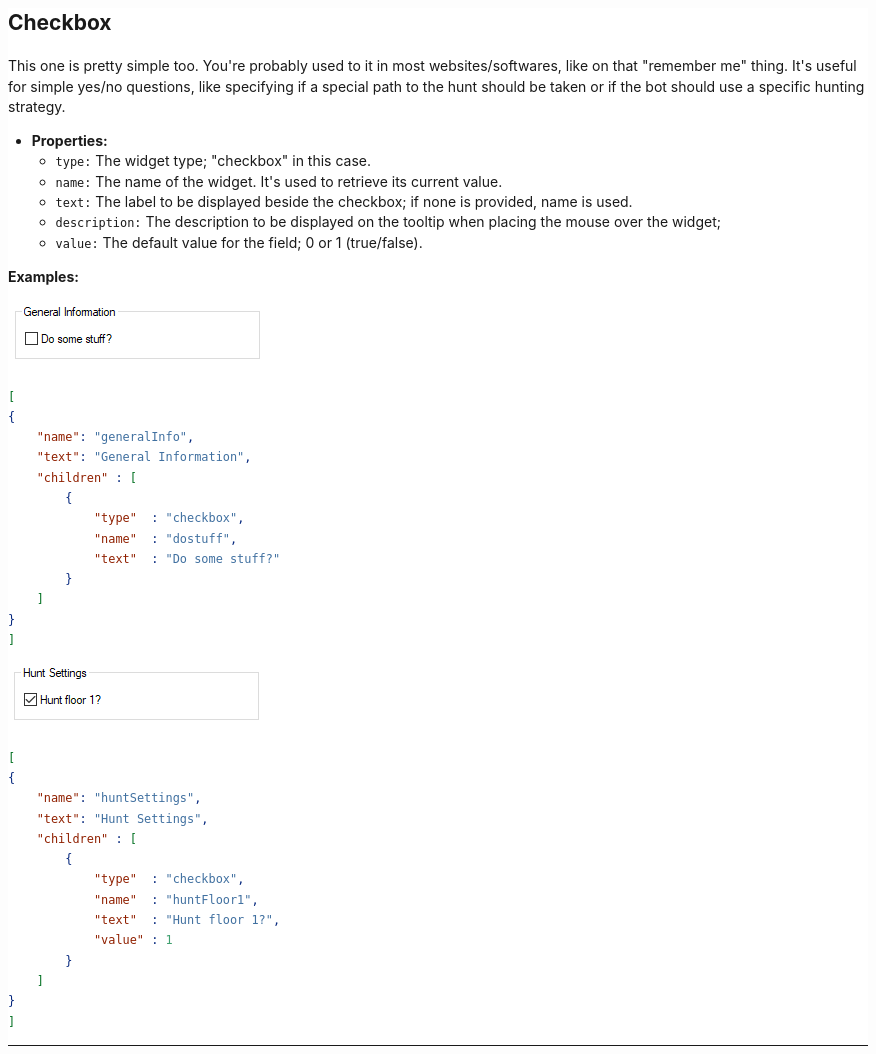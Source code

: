 
## Checkbox

This one is pretty simple too. You're probably used to it in most websites/softwares, like on that "remember me" thing. It's useful for simple yes/no questions, like specifying if a special path to the hunt should be taken or if the bot should use a specific hunting strategy.

- **Properties:**
  - `type:` The widget type; "checkbox" in this case.
  - `name:` The name of the widget. It's used to retrieve its current value.
  - `text:` The label to be displayed beside the checkbox; if none is provided, name is used.
  - `description:` The description to be displayed on the tooltip when placing the mouse over the widget;
  - `value:` The default value for the field; 0 or 1 (true/false).


**Examples:**

![](../_media/cavebot/script_setup/checkbox_widget.png)

```json
[
{
	"name": "generalInfo",
	"text": "General Information",
	"children" : [
		{
			"type"  : "checkbox",
			"name"  : "dostuff",
			"text"  : "Do some stuff?"
		}
	]
}
]
```

![](../_media/cavebot/script_setup/checkbox2_widget.png)

```json
[
{
	"name": "huntSettings",
	"text": "Hunt Settings",
	"children" : [
		{
			"type"  : "checkbox",
			"name"  : "huntFloor1",
			"text"  : "Hunt floor 1?",
			"value" : 1
		}
	]
}
]
```

---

● ● ● ● ● ● ●

TASK TO COMPLETE ->
Return every line above where "used" appears.

PROBLEM SOLUTION ->
This one is pretty simple too. You're probably used to it in most websites/softwares, like on that "remember me" thing. It's useful for simple yes/no questions, like specifying if a special path to the hunt should be taken or if the bot should use a specific hunting strategy.
  - `name:` The name of the widget. It's used to retrieve its current value.
  - `text:` The label to be displayed beside the checkbox; if none is provided, name is used.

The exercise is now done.